I was more than prepared for my trek to Indianapolis, considering a visit to "Naptown" a certainty with the way our teams (UT and UK) were playing. I told my boss to book travel, and that we'd need to meet as a group to strategize what coverage we wanted to focus on. The optimist in me was already penciling in an SEC rematch in the NCAA Championship Game. I really thought with the apparent Final Four matchups should they advance (UT vs. Butler, UK vs. Duke) that it wasn't possible, but likely to happen. All they had to do was get there. No way they would both get eliminated.
Well, as you already know, they did. A cold shooting Kentucky team couldn't solve West Virginia's 1-3-1 zone, and Tennessee couldn't convert some key late baskets and lost to Michigan State. We went from a hope of conference history to an abrupt end of the season. This didn't happen over the period of a few weeks, but within 24 hours, making the sour feelings of disappointment all the more tough to swallow.

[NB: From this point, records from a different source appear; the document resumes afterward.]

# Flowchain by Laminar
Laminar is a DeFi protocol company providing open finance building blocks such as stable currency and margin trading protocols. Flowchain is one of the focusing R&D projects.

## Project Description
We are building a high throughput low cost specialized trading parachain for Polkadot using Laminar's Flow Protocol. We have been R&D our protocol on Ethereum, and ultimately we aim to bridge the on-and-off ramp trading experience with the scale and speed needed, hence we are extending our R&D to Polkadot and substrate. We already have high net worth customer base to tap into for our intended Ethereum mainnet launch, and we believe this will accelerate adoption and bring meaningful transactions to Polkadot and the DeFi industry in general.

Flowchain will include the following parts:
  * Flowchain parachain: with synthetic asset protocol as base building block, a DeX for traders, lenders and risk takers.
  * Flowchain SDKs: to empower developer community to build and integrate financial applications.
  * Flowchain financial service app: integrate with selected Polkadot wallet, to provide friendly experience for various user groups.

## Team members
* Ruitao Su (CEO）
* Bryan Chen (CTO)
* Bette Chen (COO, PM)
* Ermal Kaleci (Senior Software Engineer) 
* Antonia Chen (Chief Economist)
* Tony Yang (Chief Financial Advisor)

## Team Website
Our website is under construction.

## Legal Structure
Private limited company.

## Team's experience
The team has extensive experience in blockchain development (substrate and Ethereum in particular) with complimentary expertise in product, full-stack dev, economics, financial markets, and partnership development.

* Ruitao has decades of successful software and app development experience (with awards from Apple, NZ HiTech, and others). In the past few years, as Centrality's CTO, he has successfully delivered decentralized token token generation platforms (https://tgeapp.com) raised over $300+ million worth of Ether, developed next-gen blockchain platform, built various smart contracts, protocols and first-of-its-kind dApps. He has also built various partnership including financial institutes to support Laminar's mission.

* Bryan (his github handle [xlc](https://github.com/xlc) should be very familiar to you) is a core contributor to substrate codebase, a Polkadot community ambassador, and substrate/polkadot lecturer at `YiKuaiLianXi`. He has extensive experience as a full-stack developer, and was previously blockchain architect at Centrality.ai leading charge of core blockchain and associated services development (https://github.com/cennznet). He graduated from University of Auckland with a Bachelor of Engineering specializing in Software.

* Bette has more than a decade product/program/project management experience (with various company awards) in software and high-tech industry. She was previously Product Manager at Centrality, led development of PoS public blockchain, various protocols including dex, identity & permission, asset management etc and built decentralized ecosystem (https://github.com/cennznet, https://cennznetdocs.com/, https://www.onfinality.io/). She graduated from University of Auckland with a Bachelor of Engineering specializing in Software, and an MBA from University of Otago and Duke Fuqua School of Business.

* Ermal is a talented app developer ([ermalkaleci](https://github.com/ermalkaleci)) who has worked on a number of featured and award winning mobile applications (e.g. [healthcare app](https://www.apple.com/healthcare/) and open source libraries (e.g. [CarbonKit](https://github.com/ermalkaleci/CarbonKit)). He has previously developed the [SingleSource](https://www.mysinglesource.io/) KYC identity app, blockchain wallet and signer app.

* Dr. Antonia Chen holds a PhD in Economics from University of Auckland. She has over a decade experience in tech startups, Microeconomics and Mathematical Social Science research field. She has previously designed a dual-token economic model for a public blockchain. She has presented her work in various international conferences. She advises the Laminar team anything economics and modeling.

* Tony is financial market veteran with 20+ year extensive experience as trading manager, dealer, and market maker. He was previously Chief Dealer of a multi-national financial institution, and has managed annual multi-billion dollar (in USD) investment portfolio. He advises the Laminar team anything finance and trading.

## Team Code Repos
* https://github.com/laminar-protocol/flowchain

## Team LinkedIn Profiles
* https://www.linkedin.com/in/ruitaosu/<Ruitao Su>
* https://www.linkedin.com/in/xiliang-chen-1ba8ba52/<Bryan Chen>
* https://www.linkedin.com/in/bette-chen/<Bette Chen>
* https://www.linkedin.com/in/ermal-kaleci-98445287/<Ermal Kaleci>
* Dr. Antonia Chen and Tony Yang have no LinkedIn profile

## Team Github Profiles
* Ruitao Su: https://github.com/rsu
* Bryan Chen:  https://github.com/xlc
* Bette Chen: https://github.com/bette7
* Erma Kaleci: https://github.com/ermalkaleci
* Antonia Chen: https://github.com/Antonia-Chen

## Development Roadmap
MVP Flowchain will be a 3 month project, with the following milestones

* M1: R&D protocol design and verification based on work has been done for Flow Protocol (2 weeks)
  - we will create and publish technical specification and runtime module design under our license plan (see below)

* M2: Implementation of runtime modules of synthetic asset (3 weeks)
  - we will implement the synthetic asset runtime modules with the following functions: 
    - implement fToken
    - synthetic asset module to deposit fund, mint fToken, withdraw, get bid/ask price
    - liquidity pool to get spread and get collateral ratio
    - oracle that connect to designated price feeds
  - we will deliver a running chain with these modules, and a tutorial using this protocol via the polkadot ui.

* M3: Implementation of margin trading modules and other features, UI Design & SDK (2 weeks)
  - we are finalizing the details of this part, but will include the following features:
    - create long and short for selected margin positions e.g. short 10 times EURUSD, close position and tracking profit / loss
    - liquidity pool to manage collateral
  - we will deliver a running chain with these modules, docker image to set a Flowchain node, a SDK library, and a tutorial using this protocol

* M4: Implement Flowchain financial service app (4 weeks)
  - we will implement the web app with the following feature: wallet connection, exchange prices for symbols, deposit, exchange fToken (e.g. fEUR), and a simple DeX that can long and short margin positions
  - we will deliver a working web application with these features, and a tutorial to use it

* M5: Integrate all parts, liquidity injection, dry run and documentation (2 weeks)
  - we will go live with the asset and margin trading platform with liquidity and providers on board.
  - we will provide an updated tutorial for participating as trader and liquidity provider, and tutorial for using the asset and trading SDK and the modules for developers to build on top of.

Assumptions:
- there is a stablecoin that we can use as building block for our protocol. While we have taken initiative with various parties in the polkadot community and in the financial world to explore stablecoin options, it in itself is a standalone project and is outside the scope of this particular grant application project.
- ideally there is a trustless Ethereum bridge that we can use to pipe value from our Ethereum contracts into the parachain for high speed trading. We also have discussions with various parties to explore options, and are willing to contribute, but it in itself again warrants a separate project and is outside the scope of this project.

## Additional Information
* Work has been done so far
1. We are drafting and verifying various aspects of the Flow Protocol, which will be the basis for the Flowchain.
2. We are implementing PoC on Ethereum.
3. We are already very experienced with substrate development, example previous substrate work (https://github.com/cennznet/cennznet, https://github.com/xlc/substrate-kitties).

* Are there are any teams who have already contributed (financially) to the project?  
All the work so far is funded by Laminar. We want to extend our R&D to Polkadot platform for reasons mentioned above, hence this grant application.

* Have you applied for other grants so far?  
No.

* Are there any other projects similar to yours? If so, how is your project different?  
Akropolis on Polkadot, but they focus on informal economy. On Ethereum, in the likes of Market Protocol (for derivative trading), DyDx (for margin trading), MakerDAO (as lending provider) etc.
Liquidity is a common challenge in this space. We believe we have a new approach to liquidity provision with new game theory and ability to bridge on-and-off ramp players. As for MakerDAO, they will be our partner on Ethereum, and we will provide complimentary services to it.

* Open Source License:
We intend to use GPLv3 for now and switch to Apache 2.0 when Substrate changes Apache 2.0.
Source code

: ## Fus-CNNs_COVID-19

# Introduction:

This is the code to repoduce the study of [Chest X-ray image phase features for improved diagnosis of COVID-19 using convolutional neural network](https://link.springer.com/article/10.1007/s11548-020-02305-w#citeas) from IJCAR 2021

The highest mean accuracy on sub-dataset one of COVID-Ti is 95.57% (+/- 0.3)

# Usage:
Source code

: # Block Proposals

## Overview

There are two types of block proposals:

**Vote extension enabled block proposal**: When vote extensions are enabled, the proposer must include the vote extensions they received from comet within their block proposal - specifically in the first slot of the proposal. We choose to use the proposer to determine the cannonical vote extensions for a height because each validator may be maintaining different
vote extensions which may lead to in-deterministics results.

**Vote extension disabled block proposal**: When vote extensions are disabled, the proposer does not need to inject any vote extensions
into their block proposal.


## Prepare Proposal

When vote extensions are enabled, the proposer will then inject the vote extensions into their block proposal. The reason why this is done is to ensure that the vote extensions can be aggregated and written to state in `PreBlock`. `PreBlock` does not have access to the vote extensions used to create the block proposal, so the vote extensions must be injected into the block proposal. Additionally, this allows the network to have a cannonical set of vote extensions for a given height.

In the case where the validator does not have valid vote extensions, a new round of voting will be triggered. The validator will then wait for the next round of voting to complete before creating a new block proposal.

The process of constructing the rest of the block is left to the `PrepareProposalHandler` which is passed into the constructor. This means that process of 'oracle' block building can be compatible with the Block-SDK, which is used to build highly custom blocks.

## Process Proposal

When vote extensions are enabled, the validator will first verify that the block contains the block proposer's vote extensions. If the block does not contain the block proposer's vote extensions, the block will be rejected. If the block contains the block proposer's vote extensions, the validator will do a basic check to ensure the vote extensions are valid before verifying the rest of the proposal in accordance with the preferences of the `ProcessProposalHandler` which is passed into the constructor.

There would be no such feelings in 2011, as even though Florida couldn't advance, Kentucky found a way to capture victory. In their 76-69 win over North Carolina, the pessimist in me crept in at certain times, with John Calipari's bunch fighting to hold on despite UNC's hard charges in the second half. When UNC's Harrison Barnes went on his own personal scoring run late in the second half, the Cats looked vulnerable.

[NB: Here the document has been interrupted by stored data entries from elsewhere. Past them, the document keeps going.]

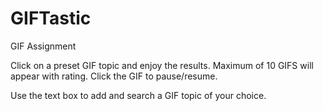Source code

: # GIFTastic
GIF Assignment

Click on a preset GIF topic and enjoy the results. Maximum of 10 GIFS will appear with rating. Click the GIF to pause/resume.

Use the text box to add and search a GIF topic of your choice.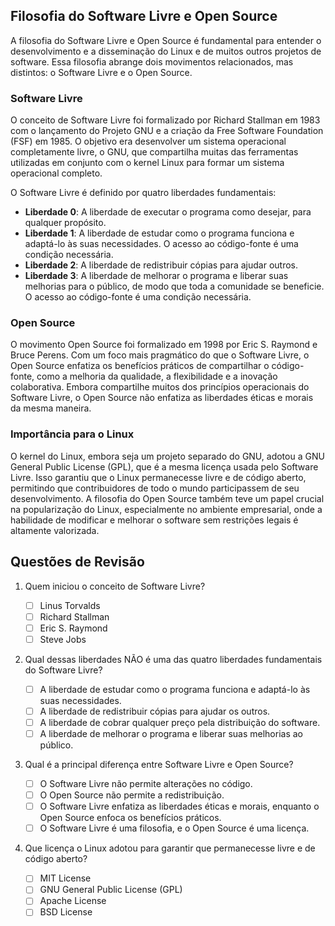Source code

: ## Filosofia do Software Livre e Open Source

A filosofia do Software Livre e Open Source é fundamental para entender o desenvolvimento e a disseminação do Linux e de muitos outros projetos de software. Essa filosofia abrange dois movimentos relacionados, mas distintos: o Software Livre e o Open Source.

### Software Livre

O conceito de Software Livre foi formalizado por Richard Stallman em 1983 com o lançamento do Projeto GNU e a criação da Free Software Foundation (FSF) em 1985. O objetivo era desenvolver um sistema operacional completamente livre, o GNU, que compartilha muitas das ferramentas utilizadas em conjunto com o kernel Linux para formar um sistema operacional completo.

O Software Livre é definido por quatro liberdades fundamentais:

- **Liberdade 0**: A liberdade de executar o programa como desejar, para qualquer propósito.
- **Liberdade 1**: A liberdade de estudar como o programa funciona e adaptá-lo às suas necessidades. O acesso ao código-fonte é uma condição necessária.
- **Liberdade 2**: A liberdade de redistribuir cópias para ajudar outros.
- **Liberdade 3**: A liberdade de melhorar o programa e liberar suas melhorias para o público, de modo que toda a comunidade se beneficie. O acesso ao código-fonte é uma condição necessária.

### Open Source

O movimento Open Source foi formalizado em 1998 por Eric S. Raymond e Bruce Perens. Com um foco mais pragmático do que o Software Livre, o Open Source enfatiza os benefícios práticos de compartilhar o código-fonte, como a melhoria da qualidade, a flexibilidade e a inovação colaborativa. Embora compartilhe muitos dos princípios operacionais do Software Livre, o Open Source não enfatiza as liberdades éticas e morais da mesma maneira.

### Importância para o Linux

O kernel do Linux, embora seja um projeto separado do GNU, adotou a GNU General Public License (GPL), que é a mesma licença usada pelo Software Livre. Isso garantiu que o Linux permanecesse livre e de código aberto, permitindo que contribuidores de todo o mundo participassem de seu desenvolvimento. A filosofia do Open Source também teve um papel crucial na popularização do Linux, especialmente no ambiente empresarial, onde a habilidade de modificar e melhorar o software sem restrições legais é altamente valorizada.

## Questões de Revisão

1. Quem iniciou o conceito de Software Livre?

   - [ ] Linus Torvalds
   - [ ] Richard Stallman
   - [ ] Eric S. Raymond
   - [ ] Steve Jobs

2. Qual dessas liberdades NÃO é uma das quatro liberdades fundamentais do Software Livre?

   - [ ] A liberdade de estudar como o programa funciona e adaptá-lo às suas necessidades.
   - [ ] A liberdade de redistribuir cópias para ajudar os outros.
   - [ ] A liberdade de cobrar qualquer preço pela distribuição do software.
   - [ ] A liberdade de melhorar o programa e liberar suas melhorias ao público.

3. Qual é a principal diferença entre Software Livre e Open Source?

   - [ ] O Software Livre não permite alterações no código.
   - [ ] O Open Source não permite a redistribuição.
   - [ ] O Software Livre enfatiza as liberdades éticas e morais, enquanto o Open Source enfoca os benefícios práticos.
   - [ ] O Software Livre é uma filosofia, e o Open Source é uma licença.

4. Que licença o Linux adotou para garantir que permanecesse livre e de código aberto?
   - [ ] MIT License
   - [ ] GNU General Public License (GPL)
   - [ ] Apache License
   - [ ] BSD License

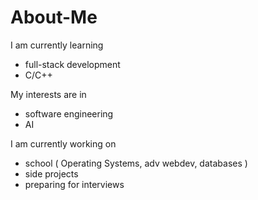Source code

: # About-Me

I am currently learning 
- full-stack development
-  C/C++ 

My interests are in
- software engineering
- AI
  
I am currently working on
- school ( Operating Systems, adv webdev, databases )
- side projects
- preparing for interviews

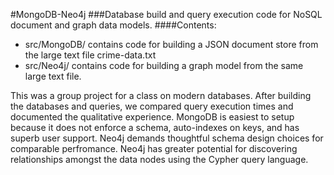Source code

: #MongoDB-Neo4j 
###Database build and query execution code for NoSQL document and graph data models.
####Contents:
<ul>
<li>src/MongoDB/ contains code for building a JSON document store from the large text file crime-data.txt
<li>src/Neo4j/ contains code for building a graph model from the same large text file.
</ul>
This was a group project for a class on modern databases. After building the databases and queries, we compared query execution times and documented
the qualitative experience. MongoDB is easiest to setup because it does not enforce a schema, auto-indexes on keys, and has superb user support. 
Neo4j demands thoughtful schema design choices for comparable perfromance. Neo4j has greater potential for discovering  relationships amongst the data nodes using the Cypher query language.
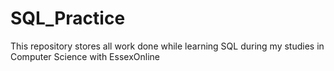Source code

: # SQL_Practice
This repository stores all work done while learning SQL during my studies in Computer Science with EssexOnline
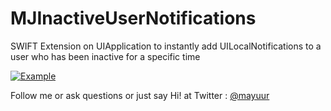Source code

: # MJInactiveUserNotifications
SWIFT Extension on UIApplication to instantly add UILocalNotifications to a user who has been inactive for a specific time

[![Example](https://raw.githubusercontent.com/mayuur/MJInactiveUserNotifications/blob/master/Screenshot.PNG)](https://raw.githubusercontent.com/mayuur/MJInactiveUserNotifications/blob/master/Screenshot.PNG)

Follow me or ask questions or just say Hi! at Twitter : <a href="https://twitter.com/mayuur" target="_blank">@mayuur</a>

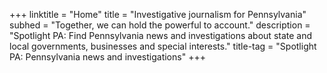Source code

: +++
linktitle = "Home"
title = "Investigative journalism for Pennsylvania"
subhed = "Together, we can hold the powerful to account."
description = "Spotlight PA: Find Pennsylvania news and investigations about state and local governments, businesses and special interests."
title-tag = "Spotlight PA: Pennsylvania news and investigations"
+++
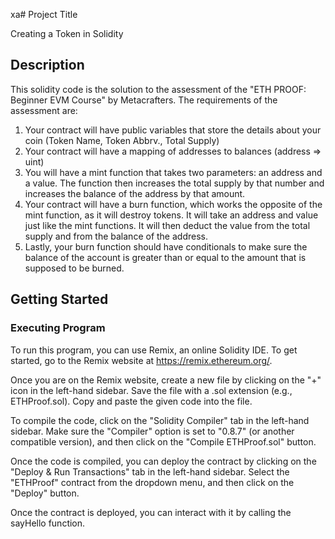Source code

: xa# Project Title

Creating a Token in Solidity

## Description

This solidity code is the solution to the assessment of the "ETH PROOF: Beginner EVM Course" by Metacrafters. The requirements of the assessment are:
1. Your contract will have public variables that store the details about your coin (Token Name, Token Abbrv., Total Supply)
2. Your contract will have a mapping of addresses to balances (address => uint)
3. You will have a mint function that takes two parameters: an address and a value. The function then increases the total supply by that number and increases the balance of the address by that amount.
4. Your contract will have a burn function, which works the opposite of the mint function, as it will destroy tokens. It will take an address and value just like the mint functions. It will then deduct the value from the total supply and from the balance of the address.
5. Lastly, your burn function should have conditionals to make sure the balance of the account is greater than or equal to the amount that is supposed to be burned.

## Getting Started

### Executing Program

To run this program, you can use Remix, an online Solidity IDE. To get started, go to the Remix website at https://remix.ethereum.org/.

Once you are on the Remix website, create a new file by clicking on the "+" icon in the left-hand sidebar. Save the file with a .sol extension (e.g., ETHProof.sol). Copy and paste the given code into the file.

To compile the code, click on the "Solidity Compiler" tab in the left-hand sidebar. Make sure the "Compiler" option is set to "0.8.7" (or another compatible version), and then click on the "Compile ETHProof.sol" button.

Once the code is compiled, you can deploy the contract by clicking on the "Deploy & Run Transactions" tab in the left-hand sidebar. Select the "ETHProof" contract from the dropdown menu, and then click on the "Deploy" button.

Once the contract is deployed, you can interact with it by calling the sayHello function. 
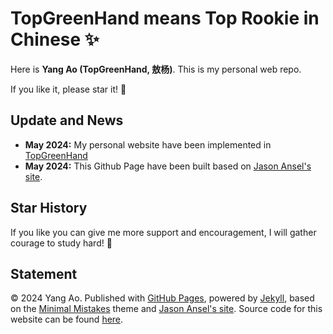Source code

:# TopGreenHand means Top Rookie in Chinese ✨

Here is **Yang Ao (TopGreenHand, 敖杨)**. This is my personal web repo. 

If you like it, please star it! 🥰

## Update and News

- **May 2024:** My personal website have been implemented in [TopGreenHand](https://topgreenhand.github.io/)
- **May 2024:** This Github Page have been built based on [Jason Ansel's site](https://github.com/jansel/jansel.github.io).

## Star History

If you like you can give me more support and encouragement, I will gather courage to study hard! :candy:

## Statement

© 2024 Yang Ao. Published with [GitHub Pages](https://pages.github.com/), powered by [Jekyll](https://jekyllrb.com/), based on the [Minimal Mistakes](https://mademistakes.com/) theme and [Jason Ansel's site](https://github.com/jansel/jansel.github.io). Source code for this website can be found [here](https://github.com/TopGreenHand/TopGreenHand.github.io).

Only using a core rotation of six players, a tired group of athletes appeared to be trying to hold off the inevitable. However, Kentucky wouldn't wilt in the moment. Key plays by Harrellson, Liggins, Knight and more kept North Carolina at bay, sealing the win and punching UK's ticket to Houston.
Ironically, despite the SEC's presence in Houston, I myself will not be among the masses of media in attendance. In the past year, we've added great columnists for many of our sports, and that honor will fall to our "Blue Ribbon" writer, Chris Dortch, will lead the SEC Digital Network's coverage. Expect great work from Chris, as he gives us all a behind the scenes look at what will happen in Houston.
So, despite this long-winded column's attempt to recap the 2011 "March Madness", I can't help but come back to my opening remarks. Did you expect this to happen? I sure didn't. Going into this weekend, I don't know what to expect either. But, I will no longer doubt the SEC's chances on the biggest stage. Bring it home Wildcats!